COVID-19, the disease that novel coronavirus causes, has taken a toll on families. Although children often have less severe illness, they can get infected with coronavirus. Plus, staying home with kids in this pandemic is not easy.
However, it's important to recognize the even greater threat to the health of our children: outbreaks of vaccine-preventable diseases.
Routine childhood vaccination is the most important protection we can give our children against infections.
Yet, in Maryland and across the country, there has been a significant drop in vaccination rates during the pandemic. Maryland's pre-kindergarten immunization rates have fallen by an astounding 76 percent.
Importance of Child Vaccines During the Pandemic
In the United States, children rarely fall ill with potentially deadly infectious diseases because they are protected by vaccines. If we stop vaccinating or reduce our vaccination rates, these diseases will return.
Putting off childhood vaccination due to coronavirus fears could bring rise to epidemics of these old diseases during the novel coronavirus pandemic. This could give rise to what's called a syndemic, when two or more diseases circulate within a population of people at one time.
This could put significant strain on our country's healthcare system and result in devastating public health outcomes.
As the state re-opens, diseases that were once kept at bay by vaccines could flourish without up-to-date vaccinations.
Under-Vaccination During the Pandemic
In Maryland alone, there has been a 32 percent reduction in all vaccines given to children from birth to 11 months of age and a 47 percent decline in 12 to 23-month-old toddlers.

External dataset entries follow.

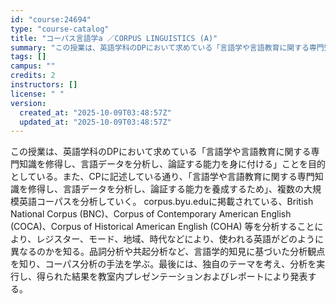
 ```yaml
---
id: "course:24694"
type: "course-catalog"
title: "コーパス言語学a ／CORPUS LINGUISTICS (A)"
summary: "この授業は、英語学科のDPにおいて求めている「言語学や言語教育に関する専門知識を修得し、言語データを分析し、論証する能力を身に付ける」ことを目的としている。また、CPに記述している通り、「言語学や言語教育に関する専門知識を修得し、言語データ…"
tags: []
campus: ""
credits: 2
instructors: []
license: " "
version:
  created_at: "2025-10-09T03:48:57Z"
  updated_at: "2025-10-09T03:48:57Z"
---
```


この授業は、英語学科のDPにおいて求めている「言語学や言語教育に関する専門知識を修得し、言語データを分析し、論証する能力を身に付ける」ことを目的としている。また、CPに記述している通り、「言語学や言語教育に関する専門知識を修得し、言語データを分析し、論証する能力を養成するため」、複数の大規模英語コーパスを分析していく。 corpus.byu.eduに掲載されている、British National Corpus (BNC)、Corpus of Contemporary American English (COCA)、Corpus of Historical American English (COHA) 等を分析することにより、レジスター、モード、地域、時代などにより、使われる英語がどのように異なるのかを知る。品詞分析や共起分析など、言語学的知見に基づいた分析観点を知り、コーパス分析の手法を学ぶ。最後には、独自のテーマを考え、分析を実行し、得られた結果を教室内プレゼンテーションおよびレポートにより発表する。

As of May 2020, MMR vaccines, which protect against measles, mumps and rubella, have decreased 71 percent. In March and April of 2020, 15,950 fewer children in Maryland received an MMR vaccine when compared to March and April 2019.
According to the Centers of Disease Control and Prevention (CDC), under-vaccination is a problem nationwide and puts us at risk of the rise of a syndemic.
Routine Child Vaccines
Routine childhood vaccines keep children safe from a number of potentially deadly infectious diseases. These are only some of the serious illnesses that are preventable through routine childhood vaccinations:
- Congenital rubella syndrome
- Whooping cough
- Rotavirus diarrhea
- Hepatitis (A and B)
- Bacterial meningitis
The State of Maryland often requires the following vaccines to achieve complete immunization status to enter public schools:
- Diphtheria, tetanus, and pertussis (DTaP)
- Polio (IPV)
- Measles, mumps, and rubella (MMR)
- Varicella (chicken pox)
- Hepatitis B
- Meningococcal vaccine
- Pneumococcal vaccine
- Haemophilus influenzae, type B vaccine (HIB)

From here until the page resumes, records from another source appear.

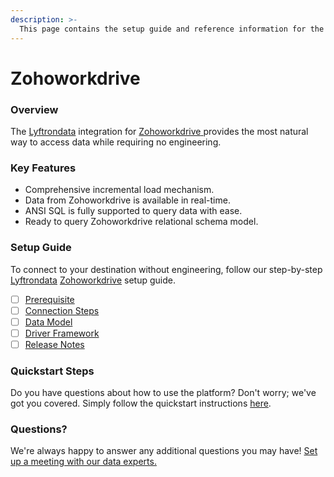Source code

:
 ```yaml
---
description: >-
  This page contains the setup guide and reference information for the Zohoworkdrive source connector.
---
```


# Zohoworkdrive

### Overview

The [Lyftrondata](https://www.lyftrondata.com/) integration for [Zohoworkdrive](https://www.lyftrondata.com/integration/zohoworkdrive/)[ ](https://www.lyftrondata.com/integration/zohoworkdrive/)provides the most natural way to access data while requiring no engineering.

### Key Features

* Comprehensive incremental load mechanism.
* Data from Zohoworkdrive is available in real-time.&#x20;
* ANSI SQL is fully supported to query data with ease.
* Ready to query Zohoworkdrive relational schema model.

### Setup Guide

To connect to your destination without engineering, follow our step-by-step [Lyftrondata](https://www.lyftrondata.com/)  [Zohoworkdrive](https://www.lyftrondata.com/integration/zohoworkdrive/) setup guide.

* [ ] [Prerequisite](../../business-analytics/zohoworkdrive/prerequisite.md)
* [ ] [Connection Steps](../../business-analytics/zohoworkdrive/connection-steps.md)
* [ ] [Data Model](../../business-analytics/zohoworkdrive/data-model/)
* [ ] [Driver Framework](../../business-analytics/zohoworkdrive/driver-framework/)
* [ ] [Release Notes](../../business-analytics/zohoworkdrive/release-notes.md)

### Quickstart Steps

Do you have questions about how to use the platform? Don't worry; we've got you covered. Simply follow the quickstart instructions [here](../../../quickstart-steps.md).

### Questions? <a href="#questions" id="questions"></a>

We're always happy to answer any additional questions you may have! [Set up a meeting with our data experts.](https://www.lyftrondata.com/book-a-meeting/)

Routine vaccinations aren't just important for young children. Children in middle and high school may also require booster shots that maintain the effectiveness of their original vaccines.
Getting Vaccines Safely During the Pandemic
Staying at home when possible is an important part of containing coronavirus spread. You might feel that the only health care you should seek out at this time is emergency care. While not delaying emergency care is vital, childhood vaccines are also essential medical care. Now more than ever, it is important to keep your children healthy.
University of Maryland Medical System pediatric offices are open, safe and eager to care for the children who need it. Call your pediatrician if you are not sure if your child is due for vaccinations.
Agencies that have provided guidance for pediatricians to continue delivering vaccination services safely during the novel coronavirus pandemic include the CDC, the American Academy of Pediatrics (AAP), and the Maryland Department of Health (MDH).